The policy can be developed through systematic freight research based on specific data and other evidence from stakeholders. This may include a series of nationwide surveys on the priorities of national freight and supply chains.
Other relevant data and information can be gathered through partnerships with industry and broad non-partisan consultations.
Each country has its own problems. A thorough and representative consultation process would therefore be crucial.
An in-depth mapping exercise should also be carried out.
Freight networks and hubs are made up of multiple visible and invisible economic, social and political connections. These combine to provide an efficient working system and must be identified.
For example, Lagos and Kano are single-center hubs. This means that the freight has to be trucked from or to the outskirts of the urban sprawl and from other parts of Nigeria at a high cost. And with difficulty.

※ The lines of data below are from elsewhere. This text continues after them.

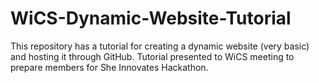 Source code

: # WiCS-Dynamic-Website-Tutorial
This repository has a tutorial for creating a dynamic website (very basic) and hosting it through GitHub. Tutorial presented to WiCS meeting to prepare members for She Innovates Hackathon.
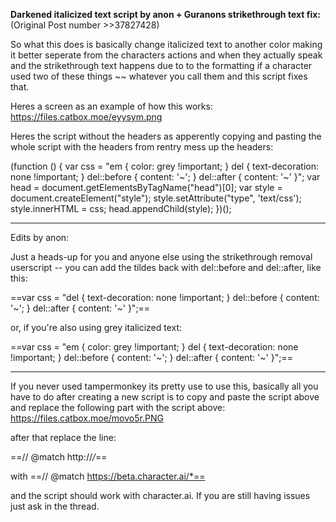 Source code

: **Darkened italicized text script by anon + Guranons strikethrough text fix:** (Original Post number >>37827428)

So what this does is basically change italicized text to another color making it better seperate from the characters actions and when they actually speak and the strikethrough text happens due to to the formatting if a character used two of these things ~~ whatever you call them and this script fixes that.

Heres a screen as an example of how this works: https://files.catbox.moe/eyysym.png

Heres the script without the headers as apperently copying and pasting the whole script with the headers from rentry mess up the headers:

(function () {
var css = "em { color: grey !important; } del { text-decoration: none !important; } del::before { content: '~'; } del::after { content: '~' }";
var head = document.getElementsByTagName("head")[0];
var style = document.createElement("style");
style.setAttribute("type", 'text/css');
style.innerHTML = css;
head.appendChild(style);
})();

---
Edits by anon:

Just a heads-up for you and anyone else using the strikethrough removal userscript -- you can add the tildes back with del::before and del::after, like this:

==var css = "del { text-decoration: none !important; } del::before { content: '~'; } del::after { content: '~' }";==

or, if you're also using grey italicized text:

==var css = "em { color: grey !important; } del { text-decoration: none !important; } del::before { content: '~'; } del::after { content: '~' }";==

----------------------------
If you never used tampermonkey its pretty use to use this, basically all you have to do after creating a new script is to copy and paste the script above 
and replace the following part with the script above: https://files.catbox.moe/movo5r.PNG

after that replace the line:

==// @match        http://*/*==

with 
==// @match https://beta.character.ai/*==

and the script should work with character.ai. If you are still having issues just ask in the thread.
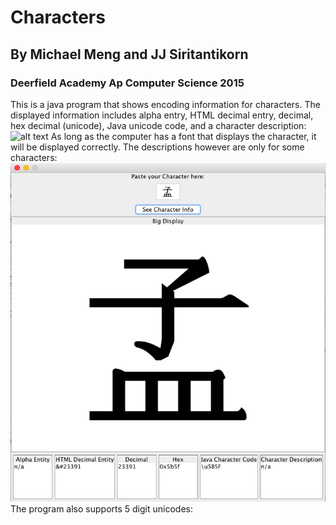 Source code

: # Characters
## By Michael Meng and JJ Siritantikorn
### Deerfield Academy Ap Computer Science 2015

[//]: # (Image References)

[image1]: ./img/star.png "Star"
[image2]: ./img/meng.png "Chinese Character Meng"
[image3]: ./img/test_images.png "Test Images"
[image4]: ./img/basketball.png "Emoji Basketball"

This is a java program that shows encoding information for characters. The displayed information includes alpha entry, HTML decimal entry, decimal, hex decimal (unicode), Java unicode code, and a character description:
![alt text][image1]
As long as the computer has a font that displays the character, it will be displayed correctly. The descriptions however are only for some characters:
![alt text][image2]
The program also supports 5 digit unicodes:




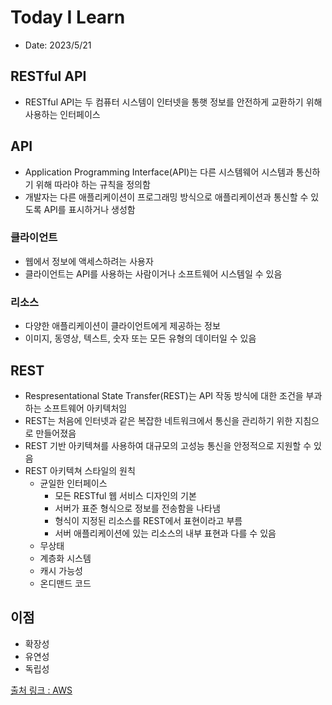 # Today I Learn

- Date: 2023/5/21

## RESTful API

- RESTful API는 두 컴퓨터 시스템이 인터넷을 통햇 정보를 안전하게 교환하기 위해 사용하는 인터페이스

## API

- Application Programming Interface(API)는 다른 시스템웨어 시스템과 통신하기 위해 따라야 하는 규칙을 정의함
- 개발자는 다른 애플리케이션이 프로그래밍 방식으로 애플리케이션과 통신할 수 있도록 API를 표시하거나 생성함

### 클라이언트

- 웹에서 정보에 액세스하려는 사용자
- 클라이언트는 API를 사용하는 사람이거나 소프트웨어 시스템일 수 있음

### 리소스

- 다양한 애플리케이션이 클라이언트에게 제공하는 정보
- 이미지, 동영상, 텍스트, 숫자 또는 모든 유형의 데이터일 수 있음

## REST

- Respresentational State Transfer(REST)는 API 작동 방식에 대한 조건을 부과하는 소프트웨어 아키텍처임
- REST는 처음에 인터넷과 같은 복잡한 네트워크에서 통신을 관리하기 위한 지침으로 만들어졌음
- REST  기반 아키텍쳐를 사용하여 대규모의 고성능 통신을 안정적으로 지원할 수 있음
- REST 아키텍쳐 스타일의 원칙
	- 균일한 인터페이스
		- 모든 RESTful 웹 서비스 디자인의 기본
		- 서버가 표준 형식으로 정보를 전송함을 나타냄
		- 형식이 지정된 리소스를 REST에서 표현이라고 부름
		- 서버 애플리케이션에 있는 리소스의 내부 표현과 다를 수 있음
	- 무상태
	- 계층화 시스템
	- 캐시 가능성
	- 온디맨드 코드

## 이점
- 확장성
- 유연성
- 독립성

[출처 링크 : AWS](https://aws.amazon.com/ko/what-is/restful-api/)
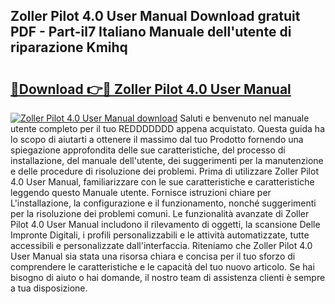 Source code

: ## Zoller Pilot 4.0 User Manual Download gratuit PDF - Part-il7 Italiano Manuale dell'utente di riparazione Kmihq

# <h2><a href="http://df91kr.blite.top/?on=Zoller+Pilot+4.0+User+Manual">🔗Download 👉🔴 Zoller Pilot 4.0 User Manual</a></h2>

[![Zoller Pilot 4.0 User Manual download](https://i.imgur.com/lujVjoI.png)](http://df91kr.blite.top/?on=Zoller+Pilot+4.0+User+Manual)
Saluti e benvenuto nel manuale utente completo per il tuo REDDDDDDD appena acquistato. Questa guida ha lo scopo di aiutarti a ottenere il massimo dal tuo Prodotto fornendo una spiegazione approfondita delle sue caratteristiche, del processo di installazione, del manuale dell'utente, dei suggerimenti per la manutenzione e delle procedure di risoluzione dei problemi. Prima di utilizzare Zoller Pilot 4.0 User Manual, familiarizzare con le sue caratteristiche e caratteristiche leggendo questo Manuale utente. Fornisce istruzioni chiare per L'installazione, la configurazione e il funzionamento, nonché suggerimenti per la risoluzione dei problemi comuni. Le funzionalità avanzate di Zoller Pilot 4.0 User Manual includono il rilevamento di oggetti, la scansione Delle Impronte Digitali, i profili personalizzabili e le attività automatizzate, tutte accessibili e personalizzate dall'interfaccia. Riteniamo che Zoller Pilot 4.0 User Manual sia stata una risorsa chiara e concisa per il tuo sforzo di comprendere le caratteristiche e le capacità del tuo nuovo articolo. Se hai bisogno di aiuto o hai domande, il nostro team di assistenza clienti è sempre a tua disposizione.
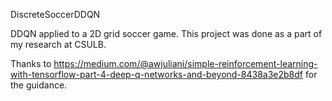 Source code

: DiscreteSoccerDDQN

DDQN applied to a 2D grid soccer game. This project was done as a part of my research at CSULB. 


Thanks to https://medium.com/@awjuliani/simple-reinforcement-learning-with-tensorflow-part-4-deep-q-networks-and-beyond-8438a3e2b8df
for the guidance.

A decentralized national system with multiple hubs across Nigeria would make much more sense. This would allow logistics facilities and infrastructure to be located closer to the main sources of freight production and consumption, and closer to the main transport corridors.
This would make the transport of goods less dependent on the ports of Lagos. In turn, this would ease the pressure on the transport networks. This has positive implications for efficiency, productivity, transport emissions, noise reduction and social equity.
We should therefore consider several other hubs apart from Lagos, Kano, Port Harcourt and Abuja. For example, Enugu-Onitsha can serve as a freight hub to support manufacturing and trade, while Makurdi or a similar middle belt town can serve as a hub for the region’s food-producing regions.
Overall, an audit must be carried out to identify regulatory, economic or environmental issues. Skills and geography should also be part of the picture.
Nigeria’s current approach to freight movement is fragmented. It needs a single point of national responsibility.
Although the current focus on road infrastructure projects is good, an integrated approach to freight logistics and supply chain management would be preferable.
Logistics is not as attractive to senior politicians as simple road building. It therefore struggles to attract political attention. But this is no reason why the country does not pursue an integrated national freight logistics policy.